Comparison on Six Self-Hosted WAF

#cybersecurity #opensource #testing

Recently, I had the opportunity to recommend some useful security products to several clients, with WAF (Web Application Firewall) being one of them. Attack protection is the core capability of a WAF, and in this article, I will introduce how to scientifically test the effectiveness of WAF protection.

To ensure the fairness and impartiality of the test results, all target machines, testing tools, and test samples mentioned in this article are open-source projects.

Testing Metrics

The test results are primarily based on four indicators:

Detection Rate: Reflects the comprehensiveness of the WAF's detection capabilities.

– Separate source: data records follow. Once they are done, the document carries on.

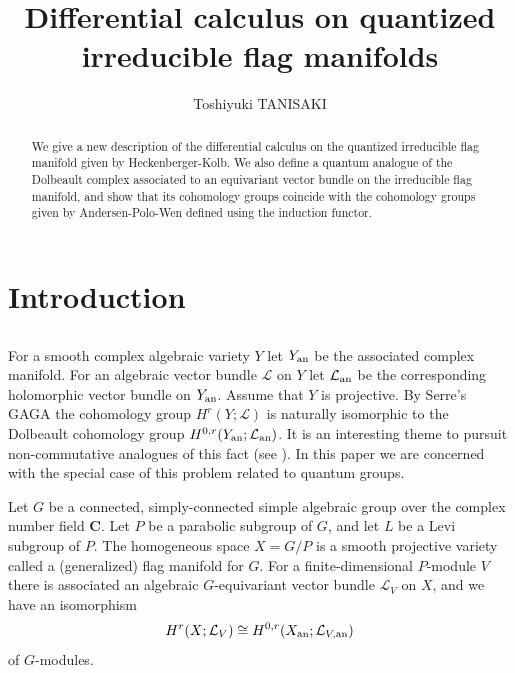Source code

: \documentclass[a4paper, 12pt, leqno]{amsart}
\theoremstyle{definition}
\numberwithin{equation}{section}
\def\BC{{\mathbf{C}}}
\def\CL{{\mathcal L}}
\def\an{{\mathop{\rm an}\nolimits}}
\begin{document}
\title[Differential calculus on quantized irreducible flag manifolds]
{
Differential calculus on quantized irreducible flag manifolds}
\author{Toshiyuki TANISAKI}
\begin{abstract}
We give a new description of the differential calculus on the quantized irreducible flag manifold  given by Heckenberger-Kolb.
We also define a quantum analogue of the Dolbeault complex associated to an equivariant vector bundle on the irreducible flag manifold, and show that its cohomology groups coincide with the cohomology groups given by Andersen-Polo-Wen defined using the induction functor.
\end{abstract}
\maketitle

\section{Introduction}
\subsection{}
For a smooth complex algebraic variety $Y$ let $Y_\an$ be the associated complex manifold.
For an algebraic  vector bundle $\CL$ on $Y$ let $\CL_\an$ be the corresponding holomorphic vector bundle on $Y_\an$.
Assume that $Y$ is projective.
By Serre's GAGA \cite{Se} the cohomology group $H^r(Y;\CL)$ is naturally isomorphic to the Dolbeault cohomology group $H^{0,r}(Y_\an;\CL_\an)$.
It is an interesting theme to pursuit non-commutative analogues of this fact  (see 
\cite{BeS}).
In this paper we are concerned with the special case of this problem related to quantum groups.

Let $G$ be a connected, simply-connected simple algebraic group over the complex number field $\BC$.
Let $P$ be a parabolic subgroup of $G$, and let $L$ be a Levi subgroup of $P$.
The homogeneous space $X=G/P$  is a smooth projective variety called a (generalized) flag manifold for $G$.
For a finite-dimensional $P$-module $V$ there is associated an algebraic $G$-equivariant vector bundle $\CL_V$ on $X$, and 
we have an isomorphism 
\begin{equation}
\label{eq:isom}
H^r(X;\CL_V)\cong H^{0,r}(X_\an;\CL_{V,\an})
\end{equation}
of $G$-modules.
\end{document}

Failing to detect is referred to as a "false negative."
False Positive Rate: Reflects the interference with normal traffic. Unreliable results are referred to as "false positives."
Accuracy Rate: The accuracy rate is a comprehensive indicator of detection and false positive rates, avoiding the trade-off between missing and false alarms.
Detection Latency: Reflects the performance of the WAF, with longer latency indicating poorer performance.

Detection latency can be directly calculated using tools, but other indicators correspond to the concept of predictive classification in statistics:

TP: The number of attack samples intercepted.
TN: The number of normal samples correctly allowed through.
FN: The number of attack samples allowed through, i.e., the number of "false negatives."
FP: The number of normal requests intercepted, i.e., the number of "false positives."

These formulas can be used to calculate the above three indicators:

Detection Rate = TP / (TP + FN)
False Positive Rate = FP / (TP + FP)
Accuracy Rate = (TP + TN) / (TP + TN + FP + FN)

To reduce the comprehensive impact of randomness and minimize errors, "detection latency" will be divided into two indicators: "90% average latency" and "99% average latency."

Test Samples

Data Source: All test data comes from my own browser.
Packet Capturing Method: Use Burp as a proxy, direct the browser globally to Burp, export the XML file, and then use a Python script to process it into individual requests.
Traffic Ratio: Based on past experience, the ratio of normal traffic to attack traffic for services exposed on the Internet is usually around 100:1, so we will match the samples in this way.

White Samples: Browsing various forums, a total of 60,707 HTTP requests were accumulated, with a total size of 2.7 GB (this process took me 5 hours).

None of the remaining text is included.